Problem statement: If a line in the data has the string "flexibility", please show it.

Data to examine:
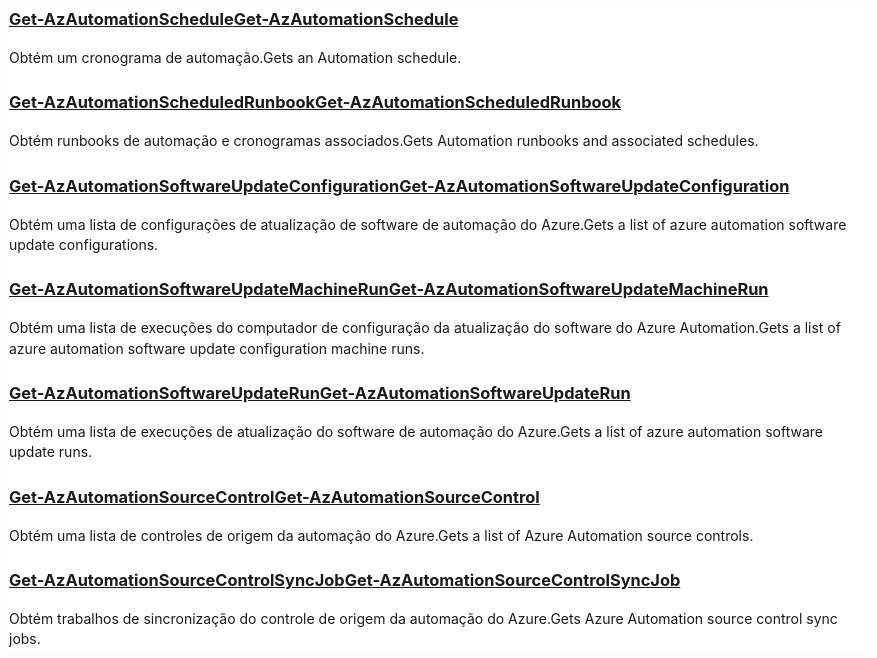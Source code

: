 ### [<span data-ttu-id="651d0-151">Get-AzAutomationSchedule</span><span class="sxs-lookup"><span data-stu-id="651d0-151">Get-AzAutomationSchedule</span></span>](Get-AzAutomationSchedule.md)
<span data-ttu-id="651d0-152">Obtém um cronograma de automação.</span><span class="sxs-lookup"><span data-stu-id="651d0-152">Gets an Automation schedule.</span></span>

### [<span data-ttu-id="651d0-153">Get-AzAutomationScheduledRunbook</span><span class="sxs-lookup"><span data-stu-id="651d0-153">Get-AzAutomationScheduledRunbook</span></span>](Get-AzAutomationScheduledRunbook.md)
<span data-ttu-id="651d0-154">Obtém runbooks de automação e cronogramas associados.</span><span class="sxs-lookup"><span data-stu-id="651d0-154">Gets Automation runbooks and associated schedules.</span></span>

### [<span data-ttu-id="651d0-155">Get-AzAutomationSoftwareUpdateConfiguration</span><span class="sxs-lookup"><span data-stu-id="651d0-155">Get-AzAutomationSoftwareUpdateConfiguration</span></span>](Get-AzAutomationSoftwareUpdateConfiguration.md)
<span data-ttu-id="651d0-156">Obtém uma lista de configurações de atualização de software de automação do Azure.</span><span class="sxs-lookup"><span data-stu-id="651d0-156">Gets a list of azure automation software update configurations.</span></span>

### [<span data-ttu-id="651d0-157">Get-AzAutomationSoftwareUpdateMachineRun</span><span class="sxs-lookup"><span data-stu-id="651d0-157">Get-AzAutomationSoftwareUpdateMachineRun</span></span>](Get-AzAutomationSoftwareUpdateMachineRun.md)
<span data-ttu-id="651d0-158">Obtém uma lista de execuções do computador de configuração da atualização do software do Azure Automation.</span><span class="sxs-lookup"><span data-stu-id="651d0-158">Gets a list of azure automation software update configuration machine runs.</span></span>

### [<span data-ttu-id="651d0-159">Get-AzAutomationSoftwareUpdateRun</span><span class="sxs-lookup"><span data-stu-id="651d0-159">Get-AzAutomationSoftwareUpdateRun</span></span>](Get-AzAutomationSoftwareUpdateRun.md)
<span data-ttu-id="651d0-160">Obtém uma lista de execuções de atualização do software de automação do Azure.</span><span class="sxs-lookup"><span data-stu-id="651d0-160">Gets a list of azure automation software update runs.</span></span>

### [<span data-ttu-id="651d0-161">Get-AzAutomationSourceControl</span><span class="sxs-lookup"><span data-stu-id="651d0-161">Get-AzAutomationSourceControl</span></span>](Get-AzAutomationSourceControl.md)
<span data-ttu-id="651d0-162">Obtém uma lista de controles de origem da automação do Azure.</span><span class="sxs-lookup"><span data-stu-id="651d0-162">Gets a list of Azure Automation source controls.</span></span>

### [<span data-ttu-id="651d0-163">Get-AzAutomationSourceControlSyncJob</span><span class="sxs-lookup"><span data-stu-id="651d0-163">Get-AzAutomationSourceControlSyncJob</span></span>](Get-AzAutomationSourceControlSyncJob.md)
<span data-ttu-id="651d0-164">Obtém trabalhos de sincronização do controle de origem da automação do Azure.</span><span class="sxs-lookup"><span data-stu-id="651d0-164">Gets Azure Automation source control sync jobs.</span></span>
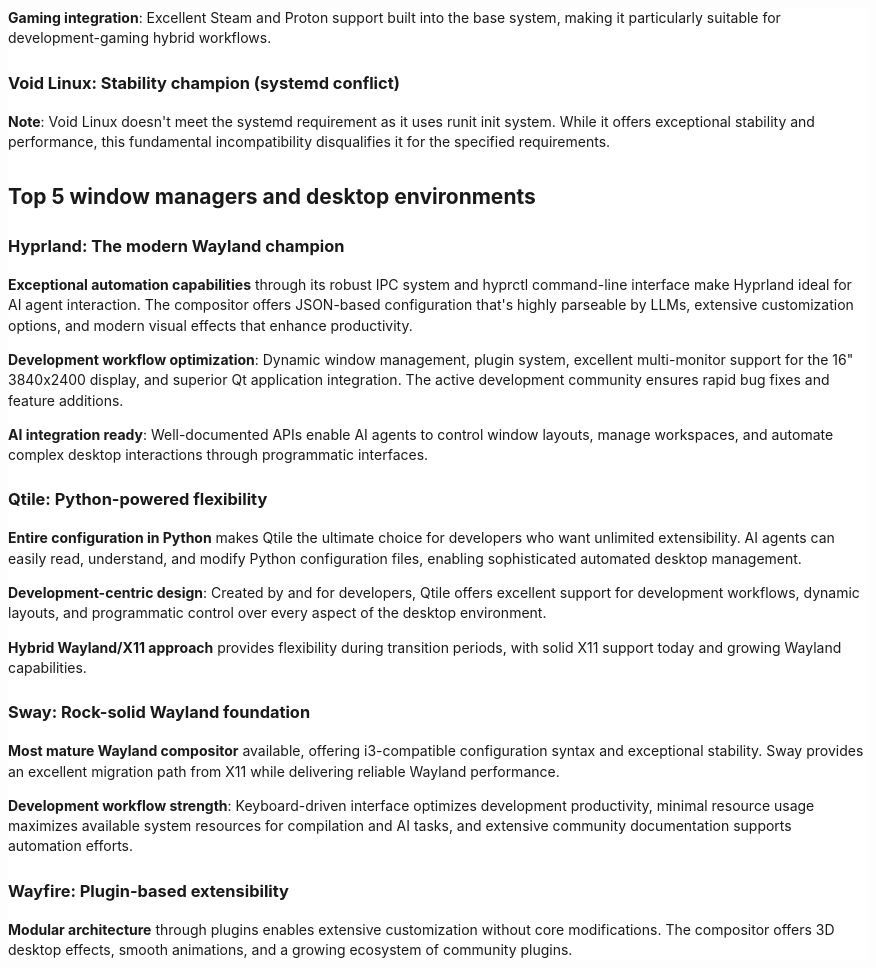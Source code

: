 **Gaming integration**: Excellent Steam and Proton support built into the base system, making it particularly suitable for development-gaming hybrid workflows.

### Void Linux: Stability champion (systemd conflict)

**Note**: Void Linux doesn't meet the systemd requirement as it uses runit init system. While it offers exceptional stability and performance, this fundamental incompatibility disqualifies it for the specified requirements.

## Top 5 window managers and desktop environments

### Hyprland: The modern Wayland champion

**Exceptional automation capabilities** through its robust IPC system and hyprctl command-line interface make Hyprland ideal for AI agent interaction. The compositor offers JSON-based configuration that's highly parseable by LLMs, extensive customization options, and modern visual effects that enhance productivity.

**Development workflow optimization**: Dynamic window management, plugin system, excellent multi-monitor support for the 16" 3840x2400 display, and superior Qt application integration. The active development community ensures rapid bug fixes and feature additions.

**AI integration ready**: Well-documented APIs enable AI agents to control window layouts, manage workspaces, and automate complex desktop interactions through programmatic interfaces.

### Qtile: Python-powered flexibility

**Entire configuration in Python** makes Qtile the ultimate choice for developers who want unlimited extensibility. AI agents can easily read, understand, and modify Python configuration files, enabling sophisticated automated desktop management.

**Development-centric design**: Created by and for developers, Qtile offers excellent support for development workflows, dynamic layouts, and programmatic control over every aspect of the desktop environment.

**Hybrid Wayland/X11 approach** provides flexibility during transition periods, with solid X11 support today and growing Wayland capabilities.

### Sway: Rock-solid Wayland foundation

**Most mature Wayland compositor** available, offering i3-compatible configuration syntax and exceptional stability. Sway provides an excellent migration path from X11 while delivering reliable Wayland performance.

**Development workflow strength**: Keyboard-driven interface optimizes development productivity, minimal resource usage maximizes available system resources for compilation and AI tasks, and extensive community documentation supports automation efforts.

### Wayfire: Plugin-based extensibility

**Modular architecture** through plugins enables extensive customization without core modifications. The compositor offers 3D desktop effects, smooth animations, and a growing ecosystem of community plugins.
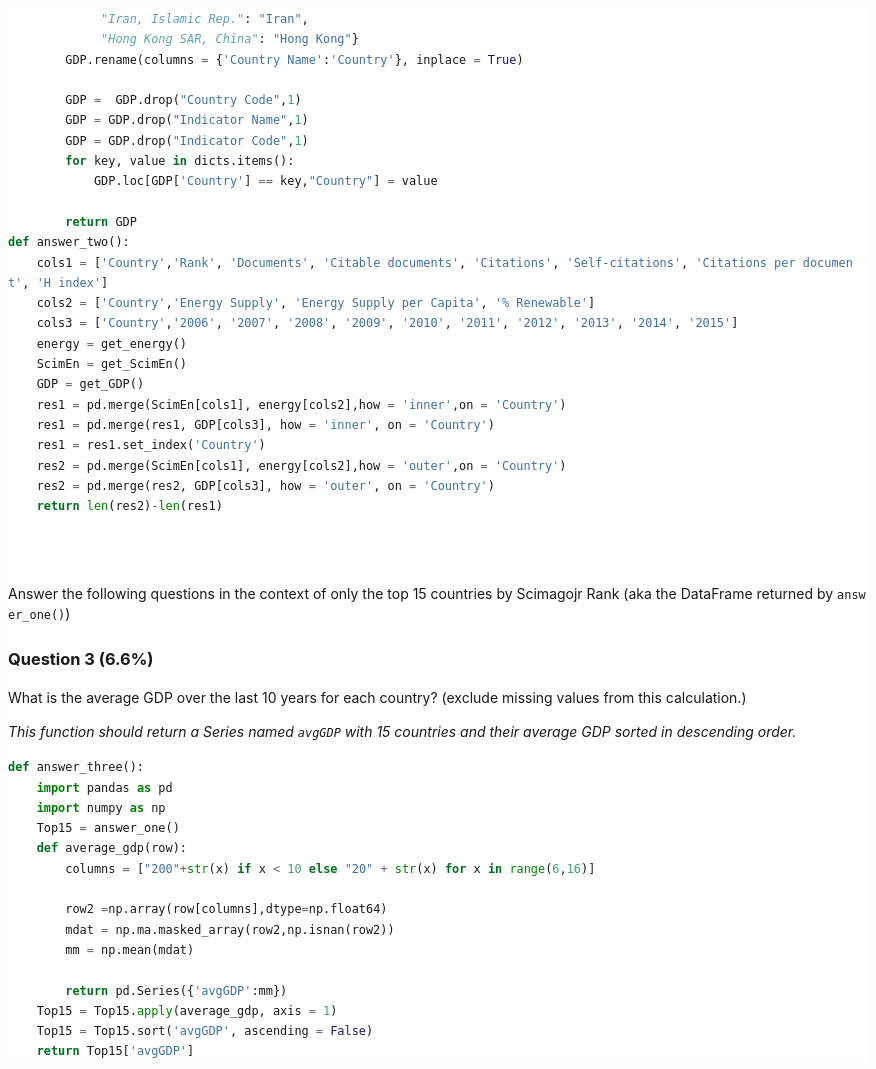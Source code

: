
 ```python
             "Iran, Islamic Rep.": "Iran",
             "Hong Kong SAR, China": "Hong Kong"}
        GDP.rename(columns = {'Country Name':'Country'}, inplace = True)
        
        GDP =  GDP.drop("Country Code",1)
        GDP = GDP.drop("Indicator Name",1)
        GDP = GDP.drop("Indicator Code",1)
        for key, value in dicts.items():
            GDP.loc[GDP['Country'] == key,"Country"] = value
    
        return GDP
def answer_two():
    cols1 = ['Country','Rank', 'Documents', 'Citable documents', 'Citations', 'Self-citations', 'Citations per document', 'H index']
    cols2 = ['Country','Energy Supply', 'Energy Supply per Capita', '% Renewable']
    cols3 = ['Country','2006', '2007', '2008', '2009', '2010', '2011', '2012', '2013', '2014', '2015']
    energy = get_energy()
    ScimEn = get_ScimEn()
    GDP = get_GDP()
    res1 = pd.merge(ScimEn[cols1], energy[cols2],how = 'inner',on = 'Country')
    res1 = pd.merge(res1, GDP[cols3], how = 'inner', on = 'Country')
    res1 = res1.set_index('Country')
    res2 = pd.merge(ScimEn[cols1], energy[cols2],how = 'outer',on = 'Country')
    res2 = pd.merge(res2, GDP[cols3], how = 'outer', on = 'Country')
    return len(res2)-len(res1)
    

```

<br>

Answer the following questions in the context of only the top 15 countries by Scimagojr Rank (aka the DataFrame returned by `answer_one()`)

### Question 3 (6.6%)
What is the average GDP over the last 10 years for each country? (exclude missing values from this calculation.)

*This function should return a Series named `avgGDP` with 15 countries and their average GDP sorted in descending order.*


```python
def answer_three():
    import pandas as pd
    import numpy as np
    Top15 = answer_one()
    def average_gdp(row):
        columns = ["200"+str(x) if x < 10 else "20" + str(x) for x in range(6,16)]
       
        row2 =np.array(row[columns],dtype=np.float64)
        mdat = np.ma.masked_array(row2,np.isnan(row2))
        mm = np.mean(mdat)
        
        return pd.Series({'avgGDP':mm})
    Top15 = Top15.apply(average_gdp, axis = 1)
    Top15 = Top15.sort('avgGDP', ascending = False)
    return Top15['avgGDP']

```
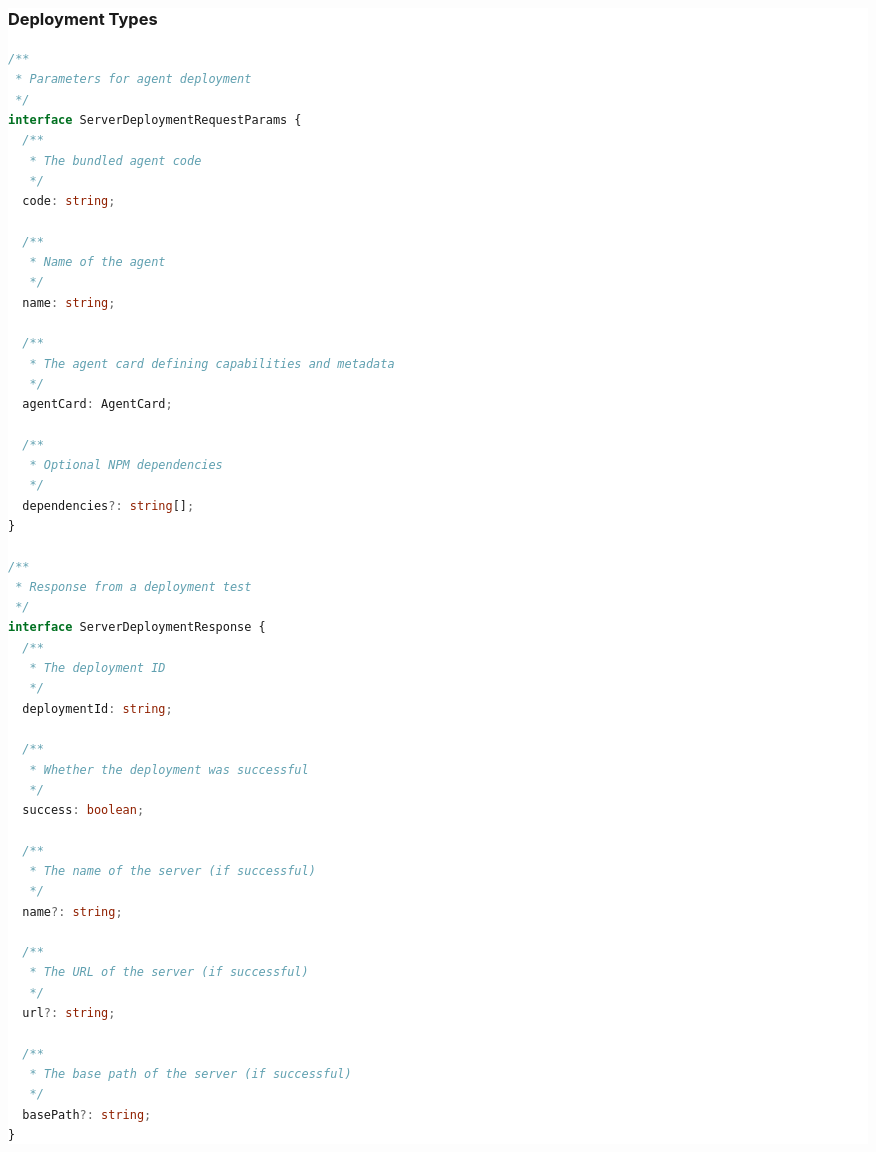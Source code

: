 ### Deployment Types

```typescript
/**
 * Parameters for agent deployment
 */
interface ServerDeploymentRequestParams {
  /**
   * The bundled agent code
   */
  code: string;
  
  /**
   * Name of the agent
   */
  name: string;
  
  /**
   * The agent card defining capabilities and metadata
   */
  agentCard: AgentCard;
  
  /**
   * Optional NPM dependencies
   */
  dependencies?: string[];
}

/**
 * Response from a deployment test
 */
interface ServerDeploymentResponse {
  /**
   * The deployment ID
   */
  deploymentId: string;
  
  /**
   * Whether the deployment was successful 
   */
  success: boolean;
  
  /**
   * The name of the server (if successful)
   */
  name?: string;
  
  /**
   * The URL of the server (if successful)
   */
  url?: string;
  
  /**
   * The base path of the server (if successful)
   */
  basePath?: string;
}
```

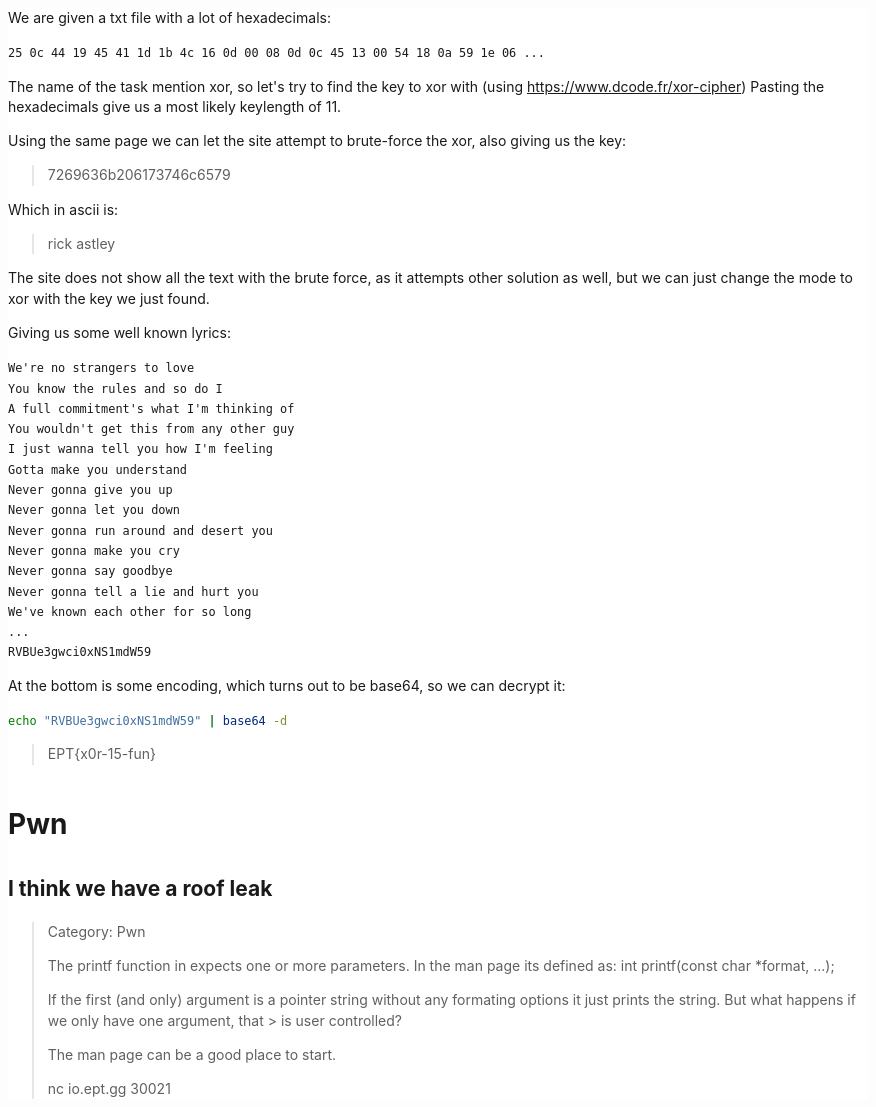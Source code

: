 We are given a txt file with a lot of hexadecimals:
```
25 0c 44 19 45 41 1d 1b 4c 16 0d 00 08 0d 0c 45 13 00 54 18 0a 59 1e 06 ...
```

The name of the task mention xor, so let's try to find the key to xor with (using https://www.dcode.fr/xor-cipher)
Pasting the hexadecimals give us a most likely keylength of 11.

Using the same page we can let the site attempt to brute-force the xor, also giving us the key:
> 7269636b206173746c6579

Which in ascii is:
> rick astley

The site does not show all the text with the brute force, as it attempts other solution as well, but
we can just change the mode to xor with the key we just found.

Giving us some well known lyrics:
```
We're no strangers to love
You know the rules and so do I
A full commitment's what I'm thinking of
You wouldn't get this from any other guy
I just wanna tell you how I'm feeling
Gotta make you understand
Never gonna give you up
Never gonna let you down
Never gonna run around and desert you
Never gonna make you cry
Never gonna say goodbye
Never gonna tell a lie and hurt you
We've known each other for so long
...
RVBUe3gwci0xNS1mdW59
```

At the bottom is some encoding, which turns out to be base64, so we can decrypt it:
```bash
echo "RVBUe3gwci0xNS1mdW59" | base64 -d
```
> EPT{x0r-15-fun}

# Pwn
## I think we have a roof leak
> Category: Pwn
>
> The printf function in expects one or more parameters. In the man page its defined as: int printf(const char *format, ...);
>
> If the first (and only) argument is a pointer string without any formating options it just prints the string. But what happens if we only have one argument, that > is user controlled?
>
> The man page can be a good place to start.
>
> nc io.ept.gg 30021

Solution to this exercise:
### Qtile: Python-powered flexibility
**Hybrid Wayland/X11 approach** provides flexibility during transition periods, with solid X11 support today and growing Wayland capabilities.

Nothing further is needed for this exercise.